In the previous blog post we’ve described how to spin up a kubernetes cluster on Nectar. Around the same time, I also got to know that University of Melbourne has a self-hosted gitlab. To my delight, I found out that GitLab has Kubernetes integration.

This means that, if you are in UniMelb (or have a self-hosted gitlab), you can run CI/CD using Nectar cloud, without having to set up any infrastructure!

Spin up cluster

  1. Spin up a kubernetes (k8s) cluster and create the config directory. Instructions.

  2. Run the following
    kubectl create clusterrolebinding permissive-binding --clusterrole=cluster-admin
    --user=admin --user=kubelet --group=system:serviceaccounts
    
  3. Get the default secret name (in format default-token-xxxx)
    kubectl get secrets
    
  4. Get the token for this secret
    kubectl describe secrets/default-token-xxxx
    
  5. Get the API URL.
    cat $KUBECONFIG
    

    Look for the line like

    clusters:
    - cluster:
     server: https://192.168.1.1:6443
    
  6. Get the CA cert. In the directory where $KUBECONFIG is stored, do
    cat ca.pem
    

Configure Repo

  1. In the GitLab repo, navigate to Operations - Kubernetes

  2. Fill in the cluster details that you got from the previous steps.
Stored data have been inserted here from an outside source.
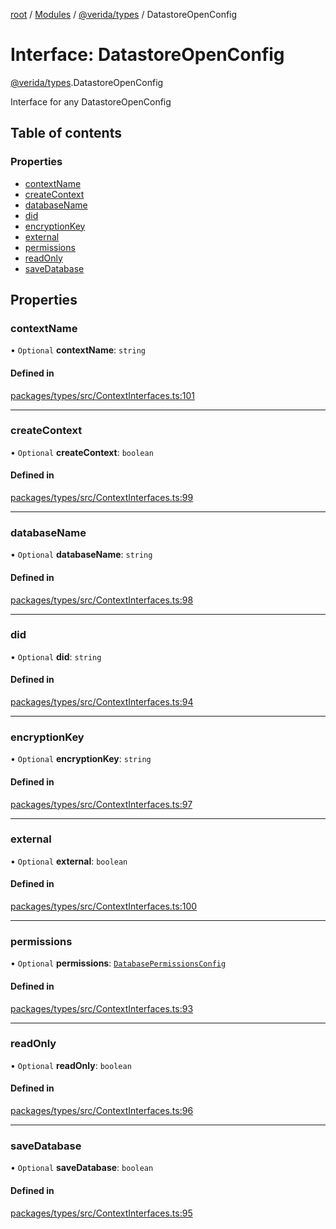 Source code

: [root](../README.md) / [Modules](../modules.md) / [@verida/types](../modules/verida_types.md) / DatastoreOpenConfig

# Interface: DatastoreOpenConfig

[@verida/types](../modules/verida_types.md).DatastoreOpenConfig

Interface for any DatastoreOpenConfig

## Table of contents

### Properties

- [contextName](verida_types.DatastoreOpenConfig.md#contextname)
- [createContext](verida_types.DatastoreOpenConfig.md#createcontext)
- [databaseName](verida_types.DatastoreOpenConfig.md#databasename)
- [did](verida_types.DatastoreOpenConfig.md#did)
- [encryptionKey](verida_types.DatastoreOpenConfig.md#encryptionkey)
- [external](verida_types.DatastoreOpenConfig.md#external)
- [permissions](verida_types.DatastoreOpenConfig.md#permissions)
- [readOnly](verida_types.DatastoreOpenConfig.md#readonly)
- [saveDatabase](verida_types.DatastoreOpenConfig.md#savedatabase)

## Properties

### contextName

• `Optional` **contextName**: `string`

#### Defined in

[packages/types/src/ContextInterfaces.ts:101](https://github.com/verida/verida-js/blob/032961c/packages/types/src/ContextInterfaces.ts#L101)

___

### createContext

• `Optional` **createContext**: `boolean`

#### Defined in

[packages/types/src/ContextInterfaces.ts:99](https://github.com/verida/verida-js/blob/032961c/packages/types/src/ContextInterfaces.ts#L99)

___

### databaseName

• `Optional` **databaseName**: `string`

#### Defined in

[packages/types/src/ContextInterfaces.ts:98](https://github.com/verida/verida-js/blob/032961c/packages/types/src/ContextInterfaces.ts#L98)

___

### did

• `Optional` **did**: `string`

#### Defined in

[packages/types/src/ContextInterfaces.ts:94](https://github.com/verida/verida-js/blob/032961c/packages/types/src/ContextInterfaces.ts#L94)

___

### encryptionKey

• `Optional` **encryptionKey**: `string`

#### Defined in

[packages/types/src/ContextInterfaces.ts:97](https://github.com/verida/verida-js/blob/032961c/packages/types/src/ContextInterfaces.ts#L97)

___

### external

• `Optional` **external**: `boolean`

#### Defined in

[packages/types/src/ContextInterfaces.ts:100](https://github.com/verida/verida-js/blob/032961c/packages/types/src/ContextInterfaces.ts#L100)

___

### permissions

• `Optional` **permissions**: [`DatabasePermissionsConfig`](verida_types.DatabasePermissionsConfig.md)

#### Defined in

[packages/types/src/ContextInterfaces.ts:93](https://github.com/verida/verida-js/blob/032961c/packages/types/src/ContextInterfaces.ts#L93)

___

### readOnly

• `Optional` **readOnly**: `boolean`

#### Defined in

[packages/types/src/ContextInterfaces.ts:96](https://github.com/verida/verida-js/blob/032961c/packages/types/src/ContextInterfaces.ts#L96)

___

### saveDatabase

• `Optional` **saveDatabase**: `boolean`

#### Defined in

[packages/types/src/ContextInterfaces.ts:95](https://github.com/verida/verida-js/blob/032961c/packages/types/src/ContextInterfaces.ts#L95)
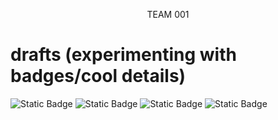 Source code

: <p align="center" color="blue">
TEAM 001
</p>

# drafts (experimenting with badges/cool details)
![Static Badge](https://img.shields.io/badge/hello-red)
![Static Badge](https://img.shields.io/badge/oh%2C%20it's%20so%20cool-pink)
![Static Badge](https://img.shields.io/badge/oh%2C%20it's%20so%20cool-pink?style=plastic)
![Static Badge](https://img.shields.io/badge/CHANGING%20STYLES-green?style=for-the-badge&logoColor=yellow)


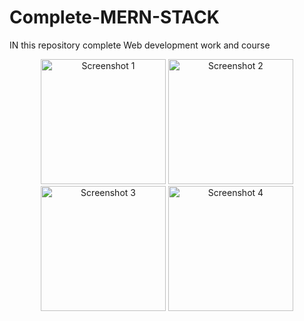 # Complete-MERN-STACK
IN this repository complete Web development work and course
<p align="center">
  <img src=https://github.com/user-attachments/assets/de3b22ca-a8d4-49e3-8c18-41ba3fa29889)
" alt="Screenshot 1" width="200"/>
  <img src="images/screen2.png" alt="Screenshot 2" width="200"/>
  <img src="images/screen3.png" alt="Screenshot 3" width="200"/>
  <img src="images/screen4.png" alt="Screenshot 4" width="200"/>
</p>
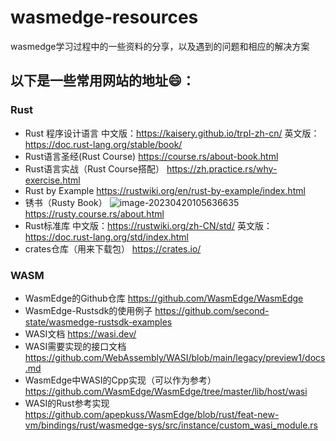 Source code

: # wasmedge-resources

wasmedge学习过程中的一些资料的分享，以及遇到的问题和相应的解决方案



## 以下是一些常用网站的地址😄：

### Rust
- Rust 程序设计语言
  中文版：https://kaisery.github.io/trpl-zh-cn/
  英文版：https://doc.rust-lang.org/stable/book/
- Rust语言圣经(Rust Course)
  https://course.rs/about-book.html
- Rust语言实战（Rust Course搭配）
  https://zh.practice.rs/why-exercise.html
- Rust by Example
  https://rustwiki.org/en/rust-by-example/index.html
- 锈书（Rusty Book）
  ![image-20230420105636635](/Users/kikoshi/Study-Workspace/wasmedge-resources/README.assets/image-20230420105636635.png)
  https://rusty.course.rs/about.html
- Rust标准库
  中文版：https://rustwiki.org/zh-CN/std/
  英文版：https://doc.rust-lang.org/std/index.html
- crates仓库（用来下载包）
  https://crates.io/

### WASM

- WasmEdge的Github仓库
  https://github.com/WasmEdge/WasmEdge
- WasmEdge-Rustsdk的使用例子
  https://github.com/second-state/wasmedge-rustsdk-examples
- WASI文档
  https://wasi.dev/
- WASI需要实现的接口文档
  https://github.com/WebAssembly/WASI/blob/main/legacy/preview1/docs.md
- WasmEdge中WASI的Cpp实现（可以作为参考）
  https://github.com/WasmEdge/WasmEdge/tree/master/lib/host/wasi
- WASI的Rust参考实现
  https://github.com/apepkuss/WasmEdge/blob/rust/feat-new-vm/bindings/rust/wasmedge-sys/src/instance/custom_wasi_module.rs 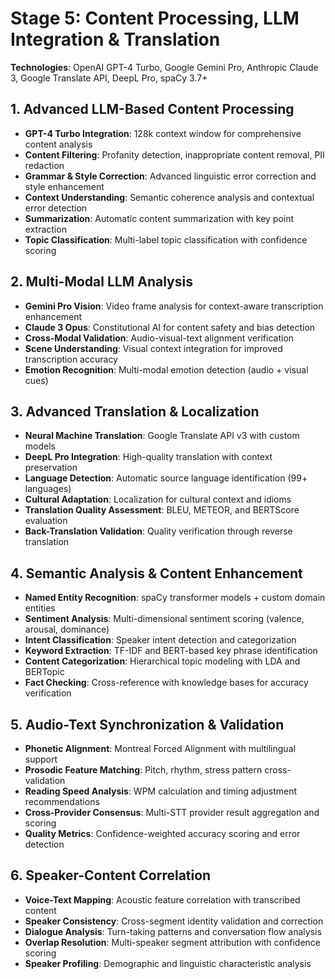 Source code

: # Stage 5: Content Processing, LLM Integration & Translation

**Technologies**: OpenAI GPT-4 Turbo, Google Gemini Pro, Anthropic Claude 3, Google Translate API, DeepL Pro, spaCy 3.7+

## 1. Advanced LLM-Based Content Processing

- **GPT-4 Turbo Integration**: 128k context window for comprehensive content analysis
- **Content Filtering**: Profanity detection, inappropriate content removal, PII redaction
- **Grammar & Style Correction**: Advanced linguistic error correction and style enhancement
- **Context Understanding**: Semantic coherence analysis and contextual error detection
- **Summarization**: Automatic content summarization with key point extraction
- **Topic Classification**: Multi-label topic classification with confidence scoring

## 2. Multi-Modal LLM Analysis

- **Gemini Pro Vision**: Video frame analysis for context-aware transcription enhancement
- **Claude 3 Opus**: Constitutional AI for content safety and bias detection
- **Cross-Modal Validation**: Audio-visual-text alignment verification
- **Scene Understanding**: Visual context integration for improved transcription accuracy
- **Emotion Recognition**: Multi-modal emotion detection (audio + visual cues)

## 3. Advanced Translation & Localization

- **Neural Machine Translation**: Google Translate API v3 with custom models
- **DeepL Pro Integration**: High-quality translation with context preservation
- **Language Detection**: Automatic source language identification (99+ languages)
- **Cultural Adaptation**: Localization for cultural context and idioms
- **Translation Quality Assessment**: BLEU, METEOR, and BERTScore evaluation
- **Back-Translation Validation**: Quality verification through reverse translation

## 4. Semantic Analysis & Content Enhancement

- **Named Entity Recognition**: spaCy transformer models + custom domain entities
- **Sentiment Analysis**: Multi-dimensional sentiment scoring (valence, arousal, dominance)
- **Intent Classification**: Speaker intent detection and categorization
- **Keyword Extraction**: TF-IDF and BERT-based key phrase identification
- **Content Categorization**: Hierarchical topic modeling with LDA and BERTopic
- **Fact Checking**: Cross-reference with knowledge bases for accuracy verification

## 5. Audio-Text Synchronization & Validation

- **Phonetic Alignment**: Montreal Forced Alignment with multilingual support
- **Prosodic Feature Matching**: Pitch, rhythm, stress pattern cross-validation
- **Reading Speed Analysis**: WPM calculation and timing adjustment recommendations
- **Cross-Provider Consensus**: Multi-STT provider result aggregation and scoring
- **Quality Metrics**: Confidence-weighted accuracy scoring and error detection

## 6. Speaker-Content Correlation

- **Voice-Text Mapping**: Acoustic feature correlation with transcribed content
- **Speaker Consistency**: Cross-segment identity validation and correction
- **Dialogue Analysis**: Turn-taking patterns and conversation flow analysis
- **Overlap Resolution**: Multi-speaker segment attribution with confidence scoring
- **Speaker Profiling**: Demographic and linguistic characteristic analysis

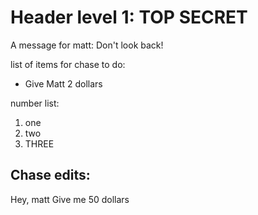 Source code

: # Header level 1: TOP SECRET

A message for matt: Don't look back!

list of items for chase to do:

- Give Matt 2 dollars

number list:

1. one
1. two
1. THREE

## Chase edits:
Hey, matt
Give me 50 dollars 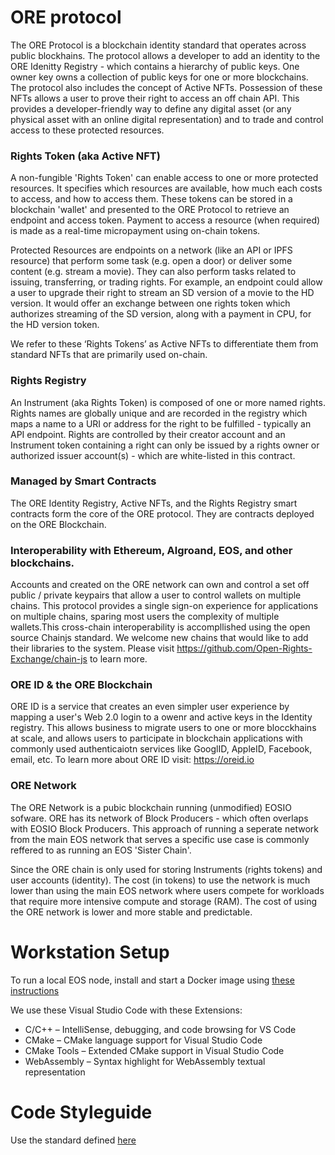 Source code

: 
# ORE protocol

The ORE Protocol is a blockchain identity standard that operates across public blockhains. The protocol allows a developer to add an identity to the ORE Idenitty Registry - which contains a hierarchy of public keys. One owner key owns a collection of public keys for one or more blockchains. The protocol also includes the concept of Active NFTs. Possession of these NFTs allows a user to prove their right to access an off chain API. This provides a developer-friendly way to define any digital asset (or any physical asset with an online digital representation) and to trade and control access to these protected resources.

### Rights Token (aka Active NFT)
A non-fungible 'Rights Token' can enable access to one or more protected resources. It specifies which resources are available, how much each costs to access, and how to access them. These tokens can be stored in a blockchain 'wallet' and presented to the ORE Protocol to retrieve an endpoint and access token. Payment to access a resource (when required) is made as a real-time micropayment using on-chain tokens.

Protected Resources are endpoints on a network (like an API or IPFS resource) that perform some task (e.g. open a door) or deliver some content (e.g. stream a movie). They can also perform tasks related to issuing, transferring, or trading rights. For example, an endpoint could allow a user to upgrade their right to stream an SD version of a movie to the HD version. It would offer an exchange between one rights token which authorizes streaming of the SD version, along with a payment in CPU, for the HD version token.

We refer to these ‘Rights Tokens’ as Active NFTs to differentiate them from standard NFTs that are primarily used on-chain.

### Rights Registry
An Instrument (aka Rights Token) is composed of one or more named rights. Rights names are globally unique and are recorded in the registry which maps a name to a URI or address for the right to be fulfilled - typically an API endpoint. Rights are controlled by their creator account and an Instrument token containing a right can only be issued by a rights owner or authorized issuer account(s) - which are white-listed in this contract.

### Managed by Smart Contracts

The ORE Identity Registry, Active NFTs, and the  Rights Registry smart contracts form the core of the ORE protocol. They are contracts deployed on the ORE Blockchain. 

### Interoperability with Ethereum, Algroand, EOS, and other blockchains. 

Accounts and created on the ORE network can own and control a set off public / private keypairs that allow a user to control wallets on multiple chains. This protocol provides a single sign-on experience for applications on multiple chains, sparing most users the complexity of multiple wallets.This cross-chain interoperability is accompllished using the open source Chainjs standard. We welcome new chains that would like to add their libraries to the system. Please visit https://github.com/Open-Rights-Exchange/chain-js to learn more.

### ORE ID & the ORE Blockchain
ORE ID is a service that creates an even simpler user experience by mapping a user's Web 2.0 login to a owenr and active keys in the Identity registry. This allows business to migrate users to one or more blocckhains at scale, and allows users to participate in blockchain applications with commonly used authenticaiotn services like GooglID, AppleID, Facebook, email, etc. To learn more about ORE ID visit: https://oreid.io

### ORE Network

The ORE Network is a pubic blockchain running (unmodified) EOSIO sofware. ORE has its network of Block Producers - which often overlaps with EOSIO Block Producers. This approach of running a seperate network from the main EOS network that serves a specific use case is commonly reffered to as running an EOS 'Sister Chain'.

Since the ORE chain is only used for storing Instruments (rights tokens) and user accounts (identity). The cost (in tokens) to use the network is much lower than using the main EOS network where users compete for workloads that require more intensive compute and storage (RAM). The cost of using the ORE network is lower and more stable and predictable.

# Workstation Setup

To run a local EOS node, install and start a Docker image using [these instructions](https://developers.eos.io/eosio-home/docs/getting-the-software)

We use these Visual Studio Code with these Extensions:
- C/C++ – IntelliSense, debugging, and code browsing for VS Code
- CMake – CMake language support for Visual Studio Code
- CMake Tools – Extended CMake support in Visual Studio Code
- WebAssembly – Syntax highlight for WebAssembly textual representation

# Code Styleguide

Use the standard defined [here](https://developers.eos.io/eosio-home/docs/coding-standards)
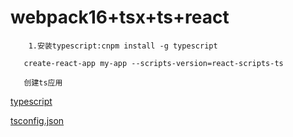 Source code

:# webpack16+tsx+ts+react

		1.安装typescript:cnpm install -g typescript

	   create-react-app my-app --scripts-version=react-scripts-ts

       创建ts应用

[typescript](https://ts.xcatliu.com/)

[tsconfig.json](https://zhongsp.gitbooks.io/typescript-handbook/content/doc/handbook/tsconfig.json.html) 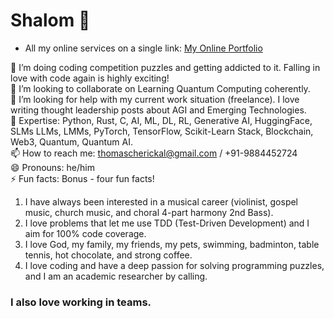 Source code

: # Shalom 👋

* All my online services on a single link: [My Online Portfolio](https://linktr.ee/thomascherickal)

🌱 I’m doing coding competition puzzles and getting addicted to it. Falling in love with code again is highly exciting! <br>
👯 I’m looking to collaborate on Learning Quantum Computing coherently. <br>
🤔 I’m looking for help with my current work situation (freelance). I love writing thought leadership posts about AGI and Emerging Technologies. <br>
💬 Expertise: Python, Rust, C, AI, ML, DL, RL, Generative AI, HuggingFace, SLMs LLMs, LMMs, PyTorch, TensorFlow, Scikit-Learn Stack, Blockchain, Web3, Quantum, Quantum AI. <br>
📫 How to reach me: thomascherickal@gmail.com / +91-9884452724 <br>
😄 Pronouns: he/him <br>
⚡  Fun facts: Bonus - four fun facts! <br>
1) I have always been interested in a musical career (violinist, gospel music, church music, and choral 4-part harmony 2nd Bass). <br> 
2) I love problems that let me use TDD (Test-Driven Development) and I aim for 100% code coverage. <br>
3) I love God, my family, my friends, my pets, swimming, badminton, table tennis, hot chocolate, and strong coffee. <br>
4) I love coding and have a deep passion for solving programming puzzles, and I am an academic researcher by calling. <br>
### I also love working in teams.<br>


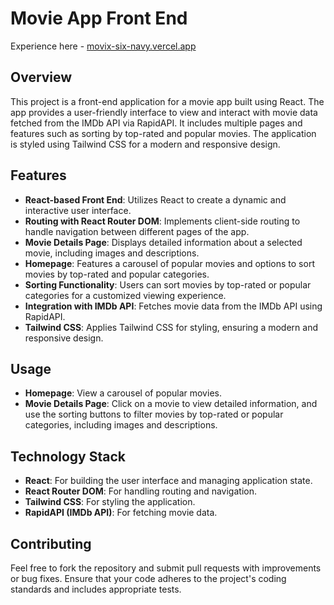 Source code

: # Movie App Front End

Experience here - [movix-six-navy.vercel.app](https://movix-six-navy.vercel.app)

## Overview

This project is a front-end application for a movie app built using React. The app provides a user-friendly interface to view and interact with movie data fetched from the IMDb API via RapidAPI. It includes multiple pages and features such as sorting by top-rated and popular movies. The application is styled using Tailwind CSS for a modern and responsive design.

## Features

- **React-based Front End**: Utilizes React to create a dynamic and interactive user interface.
- **Routing with React Router DOM**: Implements client-side routing to handle navigation between different pages of the app.
- **Movie Details Page**: Displays detailed information about a selected movie, including images and descriptions.
- **Homepage**: Features a carousel of popular movies and options to sort movies by top-rated and popular categories.
- **Sorting Functionality**: Users can sort movies by top-rated or popular categories for a customized viewing experience.
- **Integration with IMDb API**: Fetches movie data from the IMDb API using RapidAPI.
- **Tailwind CSS**: Applies Tailwind CSS for styling, ensuring a modern and responsive design.

## Usage

- **Homepage**: View a carousel of popular movies.
- **Movie Details Page**: Click on a movie to view detailed information, and use the sorting buttons to filter movies by top-rated or popular categories, including images and descriptions.

## Technology Stack

- **React**: For building the user interface and managing application state.
- **React Router DOM**: For handling routing and navigation.
- **Tailwind CSS**: For styling the application.
- **RapidAPI (IMDb API)**: For fetching movie data.

## Contributing

Feel free to fork the repository and submit pull requests with improvements or bug fixes. Ensure that your code adheres to the project's coding standards and includes appropriate tests.


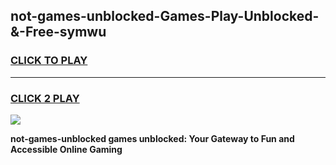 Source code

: 
## not-games-unblocked-Games-Play-Unblocked-&-Free-symwu
<h3>
<a href="https://premium76.site?title=not-games-unblocked&ref=24A">CLICK TO PLAY</a></h3>
<hr>

<h3>
<a href="https://premium76.site?title=not-games-unblocked&ref=24A">CLICK 2 PLAY</a>
  
</h3>

<a href="https://premium76.site?title=not-games-unblocked&ref=24A"><img src="https://clearcache.store/games.png"></a>


**not-games-unblocked games unblocked: Your Gateway to Fun and Accessible Online Gaming**
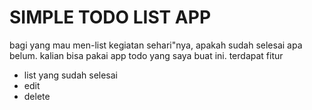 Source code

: # SIMPLE TODO LIST APP

bagi yang mau men-list kegiatan sehari"nya, apakah sudah selesai apa belum.
kalian bisa pakai app todo yang saya buat ini.
terdapat fitur

- list yang sudah selesai
- edit
- delete
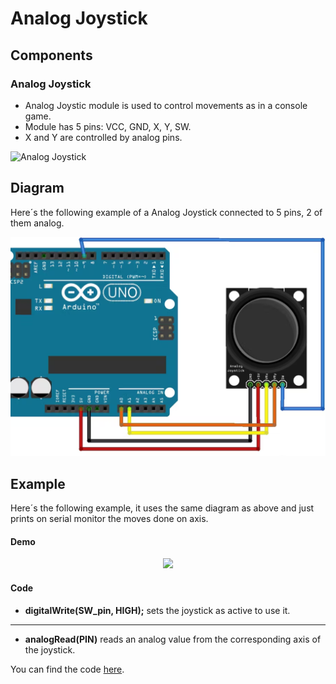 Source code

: # Analog Joystick

## Components 
### Analog Joystick
* Analog Joystic module is used to control movements as in a console game.
* Module has 5 pins: VCC, GND, X, Y, SW.
* X and Y are controlled by analog pins.

<img title="Analog Joystick" src="https://www.best-microcontroller-projects.com/image-files/joystick-capped-400r.jpg" width=200/>

## Diagram

Here´s the following example of a Analog Joystick connected to 5 pins, 2 of them analog.

![Analog Joystick diagram](./img/Analog_Joystick_diagram.png)

## Example
Here´s the following example, it uses the same diagram as above and just prints on serial monitor the moves done on axis.

#### Demo

<p align="center"><img src="./img/Analog_Joystick_demo.gif"/></p>

#### Code

* **digitalWrite(SW_pin, HIGH);** sets the joystick as active to use it.
* ****
* **analogRead(PIN)** reads an analog value from the corresponding axis of the joystick.

You can find the code [here](./Analog_Joystick.ino). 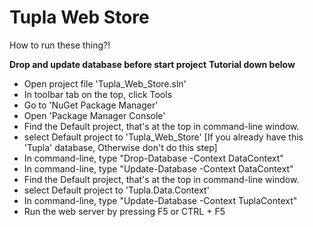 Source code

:# Tupla Web Store
How to run these thing?!

****Drop and update database before start project****
****Tutorial down below****

- Open project file 'Tupla_Web_Store.sln'
- In toolbar tab on the top, click Tools
- Go to 'NuGet Package Manager'
- Open 'Package Manager Console'
- Find the Default project, that's at the top in command-line window.
- select Default project to 'Tupla_Web_Store'
[If you already have this 'Tupla' database, Otherwise don't do this step]
- In command-line, type "Drop-Database -Context DataContext"
- In command-line, type "Update-Database -Context DataContext"
- Find the Default project, that's at the top in command-line window.
- select Default project to 'Tupla.Data.Context'
- In command-line, type "Update-Database -Context TuplaContext"
- Run the web server by pressing F5 or CTRL +  F5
  3. In the list of Applications, install the following in order:
    1. Helm Tiller
    2. GitLab Runner
  4. Create a .gitlab-ci.yml file. For example, if I want to run yamllint on my code, an example file will look like:

     before_script:
       - apt-get update
       - apt-get install -y python yamllint
       - apt-get install -y python3-pkg-resources python3-setuptools
       - python --version
       - which python
     yaml-lint:
       script:
         - find . -type f -iname "*.yaml" -o -iname "*.eyaml" | xargs yamllint
    
  5. Commit and push the change. When the change is pushed to GitLab, a runner will start up and run the job specified by .gitlab-ci.yml. Jobs can be viewed from the CI/CD tab.

Limitations

At this point in time, GitLab CE integration can only do one kubernetes cluster per repo. No ability to do dev/test/prod clusters per repo.

Also, it does not support RBAC, so it means that the integration will have full permissions to the cluster. So you really want to dedicate 1 k8s cluster to 1 repo, and not have any other containers running on that cluster.